What we'll fight for
Justice and sentencing
- End the “tough on crime” approach to justice and sentencing, and implement the Human Rights Law Centre’s recommendations for ending the crisis of imprisonment in Victoria.
- Raise the age of criminal responsibility to at least 14.
- Decriminalise public drunkenness and review the Summary Offences Act to identify other similar “crimes” to be repealed.
- Scrap all mandatory sentencing provisions.
- End the “war on drugs”.
- Keep people out of prison by fixing Victoria’s punitive sentencing and bail laws, including by scrapping the presumption against granting bail.
- Reform the parole system to help people leave prison and re-enter the community, with the following measures:
- Increase funding for parole support programs and social services for parolees.
- Guarantee access to public housing for parolees upon release.
- Take the parole system out of the hands of Corrections Victoria and reform it so that it upholds natural justice and supports parolees.
- Increase funding for the Victorian Aboriginal Legal Service, Melbourne Activist Legal Support, the Human Rights Law Centre and other community legal services that cater to marginalised, oppressed or economically disadvantaged communities.

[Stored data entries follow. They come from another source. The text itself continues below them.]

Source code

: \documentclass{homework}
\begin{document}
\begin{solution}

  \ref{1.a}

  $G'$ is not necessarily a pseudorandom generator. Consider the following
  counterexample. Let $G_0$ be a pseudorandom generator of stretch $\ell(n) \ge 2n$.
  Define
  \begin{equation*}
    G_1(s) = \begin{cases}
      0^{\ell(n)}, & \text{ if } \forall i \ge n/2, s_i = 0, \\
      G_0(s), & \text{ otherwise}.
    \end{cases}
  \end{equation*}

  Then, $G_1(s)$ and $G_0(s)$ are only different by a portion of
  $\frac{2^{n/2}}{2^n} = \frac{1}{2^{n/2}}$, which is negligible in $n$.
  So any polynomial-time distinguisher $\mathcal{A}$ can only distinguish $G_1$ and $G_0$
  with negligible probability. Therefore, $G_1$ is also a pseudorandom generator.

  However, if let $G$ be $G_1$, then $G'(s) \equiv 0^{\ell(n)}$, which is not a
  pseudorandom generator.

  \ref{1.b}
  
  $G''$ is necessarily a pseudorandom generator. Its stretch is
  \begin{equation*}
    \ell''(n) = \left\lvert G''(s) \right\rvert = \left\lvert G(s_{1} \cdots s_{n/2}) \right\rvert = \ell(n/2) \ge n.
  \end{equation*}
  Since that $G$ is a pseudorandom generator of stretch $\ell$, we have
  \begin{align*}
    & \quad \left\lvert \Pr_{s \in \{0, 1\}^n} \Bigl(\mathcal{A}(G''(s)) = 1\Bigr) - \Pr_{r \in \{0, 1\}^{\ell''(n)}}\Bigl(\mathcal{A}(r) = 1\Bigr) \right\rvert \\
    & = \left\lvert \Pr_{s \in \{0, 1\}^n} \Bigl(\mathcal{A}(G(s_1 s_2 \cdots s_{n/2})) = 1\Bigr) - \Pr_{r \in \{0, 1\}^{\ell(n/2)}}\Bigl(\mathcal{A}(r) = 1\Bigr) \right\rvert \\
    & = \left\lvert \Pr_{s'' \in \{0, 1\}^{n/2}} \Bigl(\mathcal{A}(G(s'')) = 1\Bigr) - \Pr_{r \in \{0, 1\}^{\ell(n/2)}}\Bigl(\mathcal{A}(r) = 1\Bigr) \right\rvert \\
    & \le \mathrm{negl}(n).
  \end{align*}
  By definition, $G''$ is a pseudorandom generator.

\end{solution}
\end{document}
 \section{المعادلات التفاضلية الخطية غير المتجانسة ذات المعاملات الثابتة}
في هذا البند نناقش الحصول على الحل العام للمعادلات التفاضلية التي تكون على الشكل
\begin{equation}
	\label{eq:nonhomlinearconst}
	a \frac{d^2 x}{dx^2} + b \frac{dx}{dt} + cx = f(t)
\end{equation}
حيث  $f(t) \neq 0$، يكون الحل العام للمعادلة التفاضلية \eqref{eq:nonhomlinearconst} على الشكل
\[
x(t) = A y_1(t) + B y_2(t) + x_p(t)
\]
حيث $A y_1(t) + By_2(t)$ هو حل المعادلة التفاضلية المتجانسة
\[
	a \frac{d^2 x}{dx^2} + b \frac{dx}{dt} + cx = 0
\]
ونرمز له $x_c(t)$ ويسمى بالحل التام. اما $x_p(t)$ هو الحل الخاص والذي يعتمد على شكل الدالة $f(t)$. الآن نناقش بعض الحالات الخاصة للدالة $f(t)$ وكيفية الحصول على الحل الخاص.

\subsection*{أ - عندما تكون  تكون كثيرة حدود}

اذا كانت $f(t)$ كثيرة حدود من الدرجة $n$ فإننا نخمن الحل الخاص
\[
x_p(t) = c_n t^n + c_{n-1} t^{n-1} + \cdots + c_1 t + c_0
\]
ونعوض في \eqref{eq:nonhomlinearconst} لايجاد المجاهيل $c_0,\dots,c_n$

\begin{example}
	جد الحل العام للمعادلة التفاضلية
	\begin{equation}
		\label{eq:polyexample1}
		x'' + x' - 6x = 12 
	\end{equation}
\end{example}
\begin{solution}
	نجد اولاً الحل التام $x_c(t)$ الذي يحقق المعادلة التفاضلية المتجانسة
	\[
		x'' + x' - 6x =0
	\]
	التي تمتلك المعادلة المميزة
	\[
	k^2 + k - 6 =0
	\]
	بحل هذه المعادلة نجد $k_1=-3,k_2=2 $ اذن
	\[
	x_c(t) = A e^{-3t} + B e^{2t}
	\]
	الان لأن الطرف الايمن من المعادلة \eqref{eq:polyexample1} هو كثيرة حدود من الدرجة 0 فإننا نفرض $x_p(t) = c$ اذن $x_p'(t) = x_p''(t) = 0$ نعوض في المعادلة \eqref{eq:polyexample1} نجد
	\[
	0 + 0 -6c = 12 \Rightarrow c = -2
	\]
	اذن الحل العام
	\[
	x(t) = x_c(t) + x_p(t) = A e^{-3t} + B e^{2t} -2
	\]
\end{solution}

- Instate full political rights for those serving sentences, including the right to vote and the right to stand as candidates.
- Impose quotas on senior judicial appointments, ensuring that those from wealthy backgrounds are not over-represented.
- Introduce or strengthen criminal penalties for corporations and wealthy individuals whose business activities have caused harm to individuals, to society or to the environment.
- Defund the police:
- Reverse all funding increases to Victoria Police over the last decade and redirect it into social welfare spending.
- Develop a plan to progressively de-fund the police.
- Disarm the police:
- Take all military style weapons and hardware out of police hands.
- End police use of so-called non-lethal weapons, including capsicum spray.
- Disarm police officers on patrol.
- Black Lives Matter:
- Immediately fire all police and corrections officers implicated in black deaths in custody, police shootings or other violent conduct.
- Establish a black deaths in custody investigative unit as part of the IBAC.
- End racialised policing.
- Immediately suspended without pay Police officers charged with an indictable offence.
- Introduce mandatory sentences for police officers convicted of an indictable offence.
- End police misogyny: strengthen penalties for police found to have acted in an abusive or misogynistic way towards women.
- Remove the requirement for police to consent to diversion.
- Stop police investigating themselves:
- Complaints against the police should not be referred to the Victoria Police Professional Standards Command for investigation.
- Broaden the terms of reference of IBAC and adequately fund it so that it may rigorously investigate all complaints made against the police.
- Implement the recommendations of the Royal Commission Into Police Informants.
- Launch a Royal Commission into Policing and Police Corruption.
- Strengthen criminal penalties applying to police found guilty of violations and other offences and introduce mandatory prison sentences for police officers found guilty of indictable offences, unless exceptional circumstances can be shown.
- Police the real criminals: Strengthen agencies tasked with investigating and prosecuting criminal business activities, environmental crimes and crimes against First Nations peoples or culture (for example, the destruction of Aboriginal cultural sites by corporations).
- Ban the building of new prisons.
- “Homes Not Prisons”: Reallocate to public housing the budget for prison expansion.
- Reverse the privatisation of Victoria’s prisons.
- Make available voluntary employment for prisoners, paid according to standard Award rates.
- Strengthen independent authorities that can investigate allegations of abuse by prisoners, prison staff and others, and grant them more powers to suspend abusive prison workers and shut down prison facilities that have a systematic culture of abuse.
- Increase all welfare, health, education and cultural services available to people in prison.